((

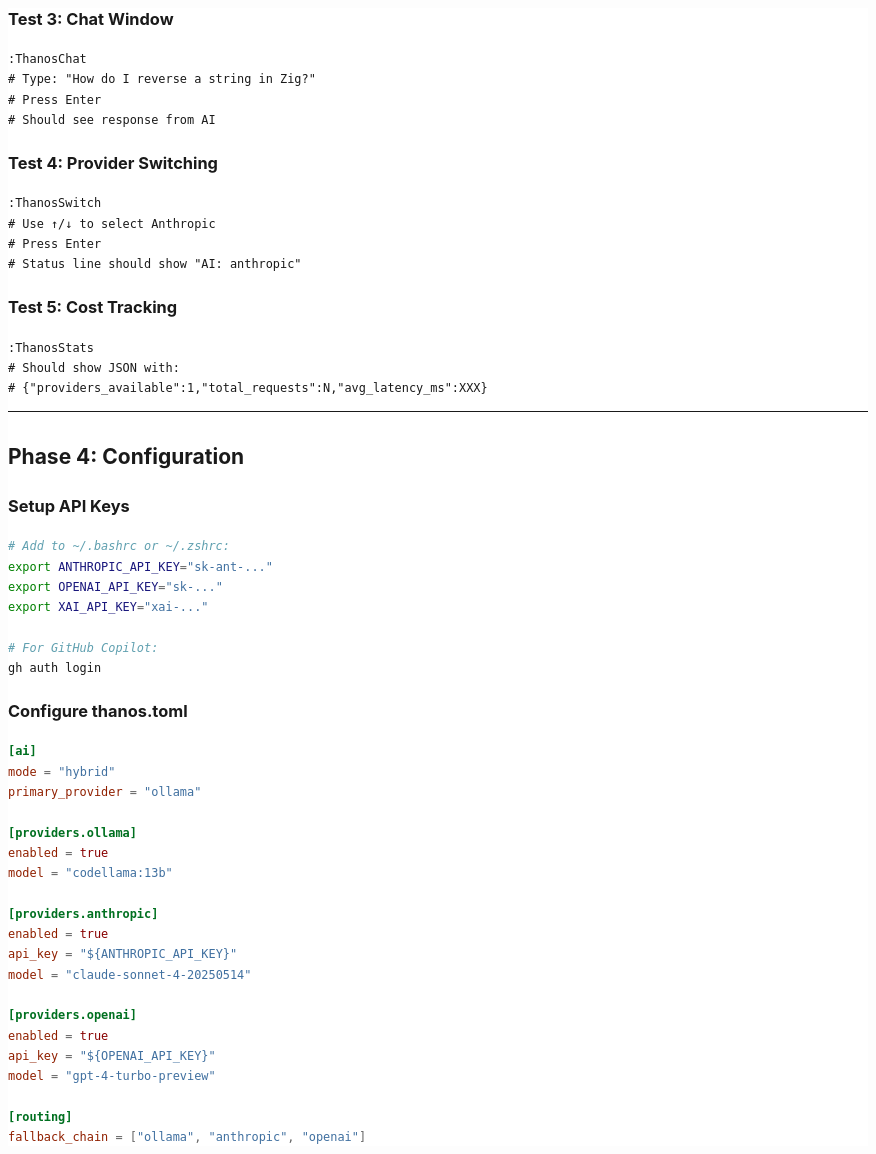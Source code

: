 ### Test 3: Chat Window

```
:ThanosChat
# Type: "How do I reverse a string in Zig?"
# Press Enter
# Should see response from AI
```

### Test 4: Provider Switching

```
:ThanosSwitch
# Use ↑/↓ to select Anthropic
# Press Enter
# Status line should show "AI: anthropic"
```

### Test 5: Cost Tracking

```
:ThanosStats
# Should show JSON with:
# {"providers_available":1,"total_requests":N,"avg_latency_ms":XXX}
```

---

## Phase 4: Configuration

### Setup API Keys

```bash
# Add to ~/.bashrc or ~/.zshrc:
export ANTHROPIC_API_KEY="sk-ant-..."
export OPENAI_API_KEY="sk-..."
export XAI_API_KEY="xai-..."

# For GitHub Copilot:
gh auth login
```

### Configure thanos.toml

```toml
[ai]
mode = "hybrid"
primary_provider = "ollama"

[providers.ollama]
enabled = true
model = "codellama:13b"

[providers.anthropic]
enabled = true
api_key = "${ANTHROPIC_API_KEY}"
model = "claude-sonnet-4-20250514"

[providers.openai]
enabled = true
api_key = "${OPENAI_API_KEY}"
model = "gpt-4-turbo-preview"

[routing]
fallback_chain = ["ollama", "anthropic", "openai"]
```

))

■ WORK INSTRUCTION: With the pictures omitted, reproduce the data above exactly.

■ RESPONSE AREA:
Source code

: ### Test 3: Chat Window

```
:ThanosChat
# Type: "How do I reverse a string in Zig?"
# Press Enter
# Should see response from AI
```

### Test 4: Provider Switching

```
:ThanosSwitch
# Use ↑/↓ to select Anthropic
# Press Enter
# Status line should show "AI: anthropic"
```

### Test 5: Cost Tracking

```
:ThanosStats
# Should show JSON with:
# {"providers_available":1,"total_requests":N,"avg_latency_ms":XXX}
```

---

## Phase 4: Configuration

### Setup API Keys

```bash
# Add to ~/.bashrc or ~/.zshrc:
export ANTHROPIC_API_KEY="sk-ant-..."
export OPENAI_API_KEY="sk-..."
export XAI_API_KEY="xai-..."

# For GitHub Copilot:
gh auth login
```

### Configure thanos.toml

```toml
[ai]
mode = "hybrid"
primary_provider = "ollama"

[providers.ollama]
enabled = true
model = "codellama:13b"

[providers.anthropic]
enabled = true
api_key = "${ANTHROPIC_API_KEY}"
model = "claude-sonnet-4-20250514"

[providers.openai]
enabled = true
api_key = "${OPENAI_API_KEY}"
model = "gpt-4-turbo-preview"

[routing]
fallback_chain = ["ollama", "anthropic", "openai"]
```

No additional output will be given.